> **EXERCISE DETAILS**:
Every line in the records below between the one holding "若非温补下元，则小便何能独利" and the one holding "虚寒胀病而用温补，阅古人调剂", inclusive, is to be set down exactly; all other lines are to be left out.

(Collection entries)
★ ★ ★ ★

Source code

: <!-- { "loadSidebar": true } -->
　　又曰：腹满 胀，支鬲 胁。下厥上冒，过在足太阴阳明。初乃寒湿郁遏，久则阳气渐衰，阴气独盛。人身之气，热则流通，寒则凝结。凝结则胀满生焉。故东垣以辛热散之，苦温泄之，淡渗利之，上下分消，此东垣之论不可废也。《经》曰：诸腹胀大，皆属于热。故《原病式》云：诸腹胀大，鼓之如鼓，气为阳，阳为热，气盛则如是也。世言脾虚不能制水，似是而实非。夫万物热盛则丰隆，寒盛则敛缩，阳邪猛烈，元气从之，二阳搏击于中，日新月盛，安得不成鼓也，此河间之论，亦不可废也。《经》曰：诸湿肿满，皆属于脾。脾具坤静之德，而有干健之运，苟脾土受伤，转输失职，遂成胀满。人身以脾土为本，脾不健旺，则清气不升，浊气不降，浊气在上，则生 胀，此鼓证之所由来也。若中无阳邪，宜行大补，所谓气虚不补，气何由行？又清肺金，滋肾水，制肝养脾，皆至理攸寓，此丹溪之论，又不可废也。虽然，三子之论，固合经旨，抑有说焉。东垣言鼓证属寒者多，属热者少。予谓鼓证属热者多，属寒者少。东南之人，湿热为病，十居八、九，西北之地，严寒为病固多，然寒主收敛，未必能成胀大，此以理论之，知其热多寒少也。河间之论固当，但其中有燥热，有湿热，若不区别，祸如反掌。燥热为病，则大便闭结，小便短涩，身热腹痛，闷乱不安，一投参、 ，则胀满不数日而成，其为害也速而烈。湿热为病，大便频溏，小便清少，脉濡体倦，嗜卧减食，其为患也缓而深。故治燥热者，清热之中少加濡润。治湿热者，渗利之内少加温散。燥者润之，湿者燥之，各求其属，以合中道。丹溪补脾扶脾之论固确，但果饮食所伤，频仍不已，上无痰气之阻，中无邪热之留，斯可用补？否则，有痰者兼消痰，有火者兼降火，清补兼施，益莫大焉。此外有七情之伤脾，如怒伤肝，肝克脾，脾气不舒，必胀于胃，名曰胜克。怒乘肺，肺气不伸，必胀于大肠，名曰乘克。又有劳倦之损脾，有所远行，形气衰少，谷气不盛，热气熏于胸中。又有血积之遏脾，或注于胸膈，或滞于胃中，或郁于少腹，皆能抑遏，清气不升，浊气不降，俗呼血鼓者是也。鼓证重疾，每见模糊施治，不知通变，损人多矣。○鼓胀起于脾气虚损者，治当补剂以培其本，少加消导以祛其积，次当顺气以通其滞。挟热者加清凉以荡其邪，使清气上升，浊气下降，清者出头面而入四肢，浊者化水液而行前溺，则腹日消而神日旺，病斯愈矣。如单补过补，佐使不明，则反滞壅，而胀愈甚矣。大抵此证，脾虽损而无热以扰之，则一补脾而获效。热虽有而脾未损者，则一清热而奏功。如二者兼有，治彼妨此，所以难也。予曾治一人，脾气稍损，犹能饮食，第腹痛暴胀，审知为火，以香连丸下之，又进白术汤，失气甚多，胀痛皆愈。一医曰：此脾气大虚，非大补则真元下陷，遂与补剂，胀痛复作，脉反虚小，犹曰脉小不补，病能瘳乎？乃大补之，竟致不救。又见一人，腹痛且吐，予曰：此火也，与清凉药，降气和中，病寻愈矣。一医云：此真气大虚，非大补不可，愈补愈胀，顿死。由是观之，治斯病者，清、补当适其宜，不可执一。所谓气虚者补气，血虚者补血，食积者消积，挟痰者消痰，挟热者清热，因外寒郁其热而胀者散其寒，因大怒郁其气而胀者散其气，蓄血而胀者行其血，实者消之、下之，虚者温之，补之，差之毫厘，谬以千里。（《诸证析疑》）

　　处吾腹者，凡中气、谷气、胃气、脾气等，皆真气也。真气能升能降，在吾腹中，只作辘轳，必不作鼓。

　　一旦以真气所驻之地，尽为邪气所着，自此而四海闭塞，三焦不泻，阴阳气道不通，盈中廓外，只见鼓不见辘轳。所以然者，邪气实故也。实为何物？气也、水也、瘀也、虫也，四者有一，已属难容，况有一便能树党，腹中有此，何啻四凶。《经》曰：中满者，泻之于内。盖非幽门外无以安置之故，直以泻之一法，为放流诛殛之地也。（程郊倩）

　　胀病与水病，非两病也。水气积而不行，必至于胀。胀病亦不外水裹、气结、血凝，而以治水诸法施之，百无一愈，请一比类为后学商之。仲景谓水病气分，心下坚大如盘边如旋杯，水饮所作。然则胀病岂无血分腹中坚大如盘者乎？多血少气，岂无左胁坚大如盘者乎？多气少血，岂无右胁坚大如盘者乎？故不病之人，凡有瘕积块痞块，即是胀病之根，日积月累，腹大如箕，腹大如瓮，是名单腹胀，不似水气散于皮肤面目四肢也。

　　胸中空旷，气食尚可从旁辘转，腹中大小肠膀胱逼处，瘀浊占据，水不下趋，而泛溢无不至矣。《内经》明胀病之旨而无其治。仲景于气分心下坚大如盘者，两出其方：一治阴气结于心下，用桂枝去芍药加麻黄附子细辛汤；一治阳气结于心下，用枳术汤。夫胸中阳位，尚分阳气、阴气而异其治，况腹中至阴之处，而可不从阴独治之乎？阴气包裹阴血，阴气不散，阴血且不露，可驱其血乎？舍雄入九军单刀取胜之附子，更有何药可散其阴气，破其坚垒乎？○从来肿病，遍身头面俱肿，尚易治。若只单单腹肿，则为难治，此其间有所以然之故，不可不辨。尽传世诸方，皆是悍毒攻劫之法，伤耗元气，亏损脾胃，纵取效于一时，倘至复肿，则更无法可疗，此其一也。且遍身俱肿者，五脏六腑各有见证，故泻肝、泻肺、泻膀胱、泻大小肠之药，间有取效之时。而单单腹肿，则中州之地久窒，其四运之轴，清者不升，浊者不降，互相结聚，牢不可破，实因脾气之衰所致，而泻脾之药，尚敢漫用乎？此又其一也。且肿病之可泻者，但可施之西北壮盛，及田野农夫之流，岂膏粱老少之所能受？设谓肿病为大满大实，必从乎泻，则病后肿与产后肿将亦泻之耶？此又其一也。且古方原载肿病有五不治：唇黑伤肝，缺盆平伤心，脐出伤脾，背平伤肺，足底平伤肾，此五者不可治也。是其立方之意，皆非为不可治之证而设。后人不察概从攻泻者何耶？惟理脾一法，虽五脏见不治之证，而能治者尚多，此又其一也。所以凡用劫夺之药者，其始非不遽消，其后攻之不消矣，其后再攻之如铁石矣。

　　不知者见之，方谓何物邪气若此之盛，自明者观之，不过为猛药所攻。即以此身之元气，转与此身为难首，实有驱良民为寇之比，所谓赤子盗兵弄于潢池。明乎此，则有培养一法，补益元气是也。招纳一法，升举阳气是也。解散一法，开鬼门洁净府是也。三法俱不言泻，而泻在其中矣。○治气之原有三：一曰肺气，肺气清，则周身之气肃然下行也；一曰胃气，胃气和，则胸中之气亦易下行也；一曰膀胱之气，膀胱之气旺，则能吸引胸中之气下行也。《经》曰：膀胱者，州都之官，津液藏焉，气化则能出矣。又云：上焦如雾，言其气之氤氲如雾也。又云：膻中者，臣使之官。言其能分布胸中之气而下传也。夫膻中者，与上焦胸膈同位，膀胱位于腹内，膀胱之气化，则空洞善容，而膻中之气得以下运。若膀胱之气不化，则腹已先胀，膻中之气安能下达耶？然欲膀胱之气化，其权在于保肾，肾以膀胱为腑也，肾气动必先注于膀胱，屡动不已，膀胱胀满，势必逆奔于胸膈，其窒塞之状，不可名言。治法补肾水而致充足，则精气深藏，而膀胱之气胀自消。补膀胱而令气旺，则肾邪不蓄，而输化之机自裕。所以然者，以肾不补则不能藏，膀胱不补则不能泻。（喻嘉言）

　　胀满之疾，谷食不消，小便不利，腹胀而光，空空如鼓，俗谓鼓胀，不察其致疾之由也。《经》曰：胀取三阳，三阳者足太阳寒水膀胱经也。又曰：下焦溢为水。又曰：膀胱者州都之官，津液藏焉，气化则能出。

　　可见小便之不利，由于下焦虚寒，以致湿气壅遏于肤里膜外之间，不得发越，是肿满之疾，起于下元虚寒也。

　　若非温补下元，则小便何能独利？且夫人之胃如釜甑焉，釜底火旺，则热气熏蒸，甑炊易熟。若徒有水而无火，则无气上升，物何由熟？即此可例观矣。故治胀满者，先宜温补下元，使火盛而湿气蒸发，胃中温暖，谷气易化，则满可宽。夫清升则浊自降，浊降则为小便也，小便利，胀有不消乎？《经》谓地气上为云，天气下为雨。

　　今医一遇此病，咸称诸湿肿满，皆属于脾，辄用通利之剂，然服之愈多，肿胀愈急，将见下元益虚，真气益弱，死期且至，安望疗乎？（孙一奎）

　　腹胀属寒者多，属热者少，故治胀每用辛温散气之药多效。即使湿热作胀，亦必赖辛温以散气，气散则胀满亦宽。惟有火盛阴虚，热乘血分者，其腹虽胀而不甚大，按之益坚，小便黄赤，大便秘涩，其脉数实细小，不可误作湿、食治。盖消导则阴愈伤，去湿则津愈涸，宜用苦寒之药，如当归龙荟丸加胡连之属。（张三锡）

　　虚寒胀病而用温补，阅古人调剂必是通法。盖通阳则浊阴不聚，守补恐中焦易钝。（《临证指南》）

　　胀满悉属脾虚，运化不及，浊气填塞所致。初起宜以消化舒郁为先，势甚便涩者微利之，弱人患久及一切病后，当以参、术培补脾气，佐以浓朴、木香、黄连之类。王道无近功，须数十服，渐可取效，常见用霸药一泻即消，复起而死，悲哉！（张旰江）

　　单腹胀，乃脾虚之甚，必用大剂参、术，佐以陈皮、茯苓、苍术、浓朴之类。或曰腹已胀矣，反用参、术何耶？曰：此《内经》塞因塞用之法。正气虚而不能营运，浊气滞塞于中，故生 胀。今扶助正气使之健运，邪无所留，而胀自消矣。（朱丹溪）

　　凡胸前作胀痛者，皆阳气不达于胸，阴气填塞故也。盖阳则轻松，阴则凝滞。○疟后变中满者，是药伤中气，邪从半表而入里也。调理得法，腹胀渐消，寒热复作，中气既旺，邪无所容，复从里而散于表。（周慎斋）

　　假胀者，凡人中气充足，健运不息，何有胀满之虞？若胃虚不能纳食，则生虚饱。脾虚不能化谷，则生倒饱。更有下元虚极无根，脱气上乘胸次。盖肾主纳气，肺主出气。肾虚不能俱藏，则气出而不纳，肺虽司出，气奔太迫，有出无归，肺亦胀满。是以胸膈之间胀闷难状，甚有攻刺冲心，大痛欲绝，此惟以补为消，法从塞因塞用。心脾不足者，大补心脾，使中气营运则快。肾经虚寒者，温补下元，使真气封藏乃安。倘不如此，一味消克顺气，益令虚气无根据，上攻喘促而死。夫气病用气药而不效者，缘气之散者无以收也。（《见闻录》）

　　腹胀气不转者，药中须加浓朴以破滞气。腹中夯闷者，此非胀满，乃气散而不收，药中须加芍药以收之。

★ ★ ★ ★

> **REPLY**:
　　若非温补下元，则小便何能独利？且夫人之胃如釜甑焉，釜底火旺，则热气熏蒸，甑炊易熟。若徒有水而无火，则无气上升，物何由熟？即此可例观矣。故治胀满者，先宜温补下元，使火盛而湿气蒸发，胃中温暖，谷气易化，则满可宽。夫清升则浊自降，浊降则为小便也，小便利，胀有不消乎？《经》谓地气上为云，天气下为雨。

　　今医一遇此病，咸称诸湿肿满，皆属于脾，辄用通利之剂，然服之愈多，肿胀愈急，将见下元益虚，真气益弱，死期且至，安望疗乎？（孙一奎）

　　腹胀属寒者多，属热者少，故治胀每用辛温散气之药多效。即使湿热作胀，亦必赖辛温以散气，气散则胀满亦宽。惟有火盛阴虚，热乘血分者，其腹虽胀而不甚大，按之益坚，小便黄赤，大便秘涩，其脉数实细小，不可误作湿、食治。盖消导则阴愈伤，去湿则津愈涸，宜用苦寒之药，如当归龙荟丸加胡连之属。（张三锡）

　　虚寒胀病而用温补，阅古人调剂必是通法。盖通阳则浊阴不聚，守补恐中焦易钝。（《临证指南》）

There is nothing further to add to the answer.